[Source data]
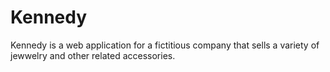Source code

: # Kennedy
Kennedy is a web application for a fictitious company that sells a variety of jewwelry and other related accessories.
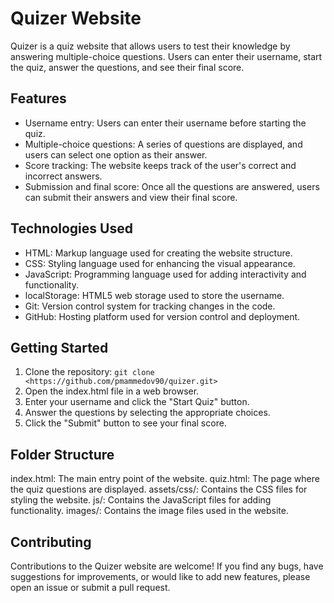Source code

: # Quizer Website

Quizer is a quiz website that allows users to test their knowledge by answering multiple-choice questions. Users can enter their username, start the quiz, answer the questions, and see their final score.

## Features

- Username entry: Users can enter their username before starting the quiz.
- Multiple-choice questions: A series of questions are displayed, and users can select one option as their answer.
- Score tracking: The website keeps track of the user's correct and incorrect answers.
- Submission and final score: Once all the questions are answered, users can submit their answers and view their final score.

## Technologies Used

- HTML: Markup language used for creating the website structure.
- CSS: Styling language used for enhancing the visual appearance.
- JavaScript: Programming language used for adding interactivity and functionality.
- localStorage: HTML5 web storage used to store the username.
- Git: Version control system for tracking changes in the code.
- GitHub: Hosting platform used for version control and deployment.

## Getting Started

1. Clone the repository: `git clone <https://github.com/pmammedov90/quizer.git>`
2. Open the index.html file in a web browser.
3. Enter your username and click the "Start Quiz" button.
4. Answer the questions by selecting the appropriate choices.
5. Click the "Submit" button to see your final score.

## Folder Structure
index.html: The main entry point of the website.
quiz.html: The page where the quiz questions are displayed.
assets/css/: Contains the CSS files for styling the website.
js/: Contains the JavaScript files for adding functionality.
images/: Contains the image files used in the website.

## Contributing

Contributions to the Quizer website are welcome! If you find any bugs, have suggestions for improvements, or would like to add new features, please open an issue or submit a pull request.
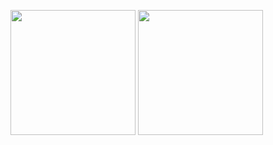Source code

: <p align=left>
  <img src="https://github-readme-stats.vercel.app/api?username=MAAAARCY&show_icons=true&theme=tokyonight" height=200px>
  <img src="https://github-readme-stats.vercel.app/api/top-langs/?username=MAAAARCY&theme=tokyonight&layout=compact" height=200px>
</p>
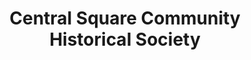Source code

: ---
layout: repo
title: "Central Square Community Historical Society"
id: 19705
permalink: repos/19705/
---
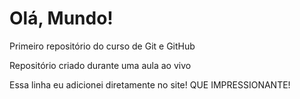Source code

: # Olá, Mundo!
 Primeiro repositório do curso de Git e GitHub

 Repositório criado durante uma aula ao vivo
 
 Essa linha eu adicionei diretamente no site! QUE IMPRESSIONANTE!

--

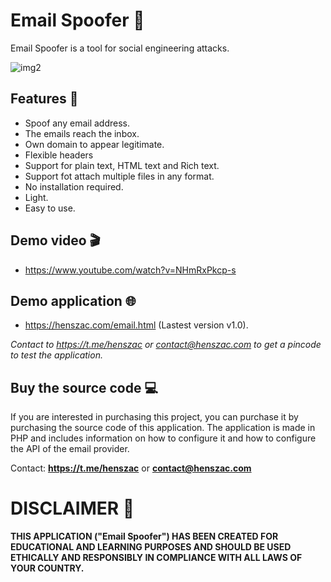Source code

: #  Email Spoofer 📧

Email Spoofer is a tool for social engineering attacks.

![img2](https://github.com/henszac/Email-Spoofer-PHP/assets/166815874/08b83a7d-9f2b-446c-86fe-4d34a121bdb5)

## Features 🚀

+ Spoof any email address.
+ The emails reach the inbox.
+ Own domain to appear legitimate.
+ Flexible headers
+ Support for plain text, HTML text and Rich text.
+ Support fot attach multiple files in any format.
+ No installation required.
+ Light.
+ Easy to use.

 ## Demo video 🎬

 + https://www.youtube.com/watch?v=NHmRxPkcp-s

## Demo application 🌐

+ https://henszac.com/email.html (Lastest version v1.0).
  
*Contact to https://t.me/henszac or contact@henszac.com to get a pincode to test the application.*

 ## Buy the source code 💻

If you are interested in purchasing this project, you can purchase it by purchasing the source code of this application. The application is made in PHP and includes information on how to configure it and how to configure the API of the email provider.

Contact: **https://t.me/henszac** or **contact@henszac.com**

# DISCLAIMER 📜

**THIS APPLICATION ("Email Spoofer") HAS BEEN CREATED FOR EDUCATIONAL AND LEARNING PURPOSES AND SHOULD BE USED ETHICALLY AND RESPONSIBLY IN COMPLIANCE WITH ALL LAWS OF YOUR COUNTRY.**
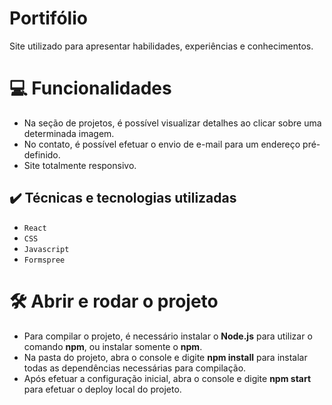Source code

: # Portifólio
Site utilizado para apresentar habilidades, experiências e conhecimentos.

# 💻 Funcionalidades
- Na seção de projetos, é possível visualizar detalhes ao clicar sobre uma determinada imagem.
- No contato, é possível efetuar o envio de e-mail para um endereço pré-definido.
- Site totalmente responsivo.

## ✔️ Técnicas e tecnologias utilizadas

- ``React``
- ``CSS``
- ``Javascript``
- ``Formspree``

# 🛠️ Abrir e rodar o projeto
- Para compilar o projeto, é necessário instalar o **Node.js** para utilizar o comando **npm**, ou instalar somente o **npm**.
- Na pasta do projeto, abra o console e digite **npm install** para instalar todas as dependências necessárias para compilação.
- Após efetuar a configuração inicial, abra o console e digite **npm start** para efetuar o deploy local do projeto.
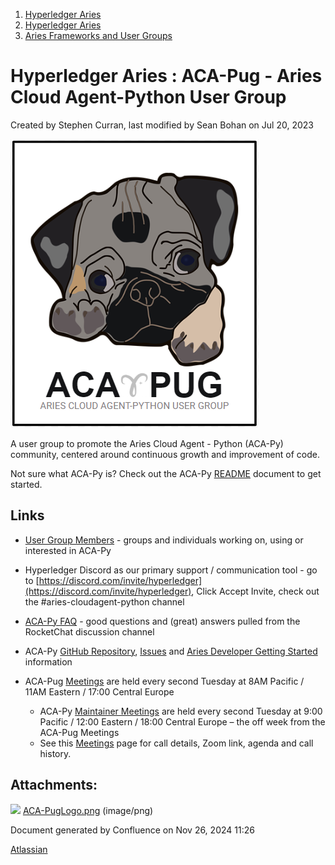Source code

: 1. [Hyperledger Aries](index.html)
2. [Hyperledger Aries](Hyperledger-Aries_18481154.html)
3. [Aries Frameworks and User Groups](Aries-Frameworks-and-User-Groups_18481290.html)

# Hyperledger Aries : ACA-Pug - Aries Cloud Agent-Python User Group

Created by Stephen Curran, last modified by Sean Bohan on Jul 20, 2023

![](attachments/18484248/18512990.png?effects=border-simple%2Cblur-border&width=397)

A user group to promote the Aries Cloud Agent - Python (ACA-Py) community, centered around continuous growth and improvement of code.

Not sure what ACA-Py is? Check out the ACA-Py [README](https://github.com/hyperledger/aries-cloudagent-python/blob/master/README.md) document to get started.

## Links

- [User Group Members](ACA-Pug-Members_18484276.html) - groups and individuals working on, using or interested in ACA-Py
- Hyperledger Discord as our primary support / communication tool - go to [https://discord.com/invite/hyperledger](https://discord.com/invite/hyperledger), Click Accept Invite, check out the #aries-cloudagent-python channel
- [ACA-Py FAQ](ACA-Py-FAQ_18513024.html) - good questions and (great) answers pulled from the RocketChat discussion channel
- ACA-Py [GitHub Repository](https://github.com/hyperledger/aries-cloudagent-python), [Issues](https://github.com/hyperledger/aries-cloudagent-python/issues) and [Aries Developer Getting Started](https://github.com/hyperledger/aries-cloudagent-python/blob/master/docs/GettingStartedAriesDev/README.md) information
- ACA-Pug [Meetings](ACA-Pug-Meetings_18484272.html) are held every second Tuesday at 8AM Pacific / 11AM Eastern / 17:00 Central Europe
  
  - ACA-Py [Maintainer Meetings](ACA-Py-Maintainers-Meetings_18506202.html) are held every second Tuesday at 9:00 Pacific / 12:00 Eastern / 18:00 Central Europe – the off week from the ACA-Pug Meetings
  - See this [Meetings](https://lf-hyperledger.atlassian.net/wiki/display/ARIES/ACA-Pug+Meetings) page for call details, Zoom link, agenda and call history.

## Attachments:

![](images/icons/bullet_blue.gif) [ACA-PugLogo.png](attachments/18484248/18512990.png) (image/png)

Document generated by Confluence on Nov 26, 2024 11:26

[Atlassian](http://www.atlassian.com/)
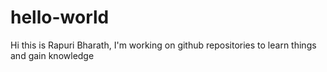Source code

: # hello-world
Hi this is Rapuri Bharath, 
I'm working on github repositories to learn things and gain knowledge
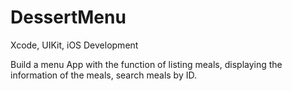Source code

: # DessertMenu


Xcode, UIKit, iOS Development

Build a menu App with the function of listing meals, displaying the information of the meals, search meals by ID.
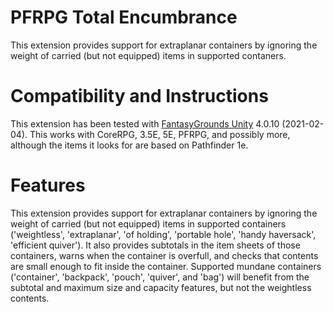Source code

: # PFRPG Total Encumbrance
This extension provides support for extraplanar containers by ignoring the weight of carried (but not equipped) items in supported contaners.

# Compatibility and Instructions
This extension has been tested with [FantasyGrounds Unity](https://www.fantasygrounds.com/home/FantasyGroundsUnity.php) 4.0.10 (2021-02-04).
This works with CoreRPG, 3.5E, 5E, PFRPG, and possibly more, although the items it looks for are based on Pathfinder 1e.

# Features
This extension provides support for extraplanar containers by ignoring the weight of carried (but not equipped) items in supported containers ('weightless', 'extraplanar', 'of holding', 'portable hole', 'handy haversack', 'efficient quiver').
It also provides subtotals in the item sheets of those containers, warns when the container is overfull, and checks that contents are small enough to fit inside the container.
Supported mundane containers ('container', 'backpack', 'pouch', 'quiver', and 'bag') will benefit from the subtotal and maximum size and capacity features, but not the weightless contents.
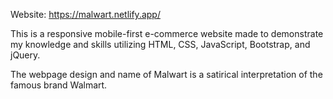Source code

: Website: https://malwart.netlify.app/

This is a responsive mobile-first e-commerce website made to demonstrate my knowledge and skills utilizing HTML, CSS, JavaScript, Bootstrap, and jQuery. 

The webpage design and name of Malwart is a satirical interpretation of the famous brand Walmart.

[Prompt] How would the lines above read from the one with "Site utilizado para" to the one with "- [User Group", inclusive, with no pictures? Write them out exactly.

[Result for this task]
Site utilizado para apresentar habilidades, experiências e conhecimentos.

# 💻 Funcionalidades
- Na seção de projetos, é possível visualizar detalhes ao clicar sobre uma determinada imagem.
- No contato, é possível efetuar o envio de e-mail para um endereço pré-definido.
- Site totalmente responsivo.

## ✔️ Técnicas e tecnologias utilizadas

- ``React``
- ``CSS``
- ``Javascript``
- ``Formspree``

# 🛠️ Abrir e rodar o projeto
- Para compilar o projeto, é necessário instalar o **Node.js** para utilizar o comando **npm**, ou instalar somente o **npm**.
- Na pasta do projeto, abra o console e digite **npm install** para instalar todas as dependências necessárias para compilação.
- Após efetuar a configuração inicial, abra o console e digite **npm start** para efetuar o deploy local do projeto.
Source code

: 1. [Hyperledger Aries](index.html)
2. [Hyperledger Aries](Hyperledger-Aries_18481154.html)
3. [Aries Frameworks and User Groups](Aries-Frameworks-and-User-Groups_18481290.html)

# Hyperledger Aries : ACA-Pug - Aries Cloud Agent-Python User Group

Created by Stephen Curran, last modified by Sean Bohan on Jul 20, 2023

![](attachments/18484248/18512990.png?effects=border-simple%2Cblur-border&width=397)

A user group to promote the Aries Cloud Agent - Python (ACA-Py) community, centered around continuous growth and improvement of code.

Not sure what ACA-Py is? Check out the ACA-Py [README](https://github.com/hyperledger/aries-cloudagent-python/blob/master/README.md) document to get started.

## Links

- [User Group Members](ACA-Pug-Members_18484276.html) - groups and individuals working on, using or interested in ACA-Py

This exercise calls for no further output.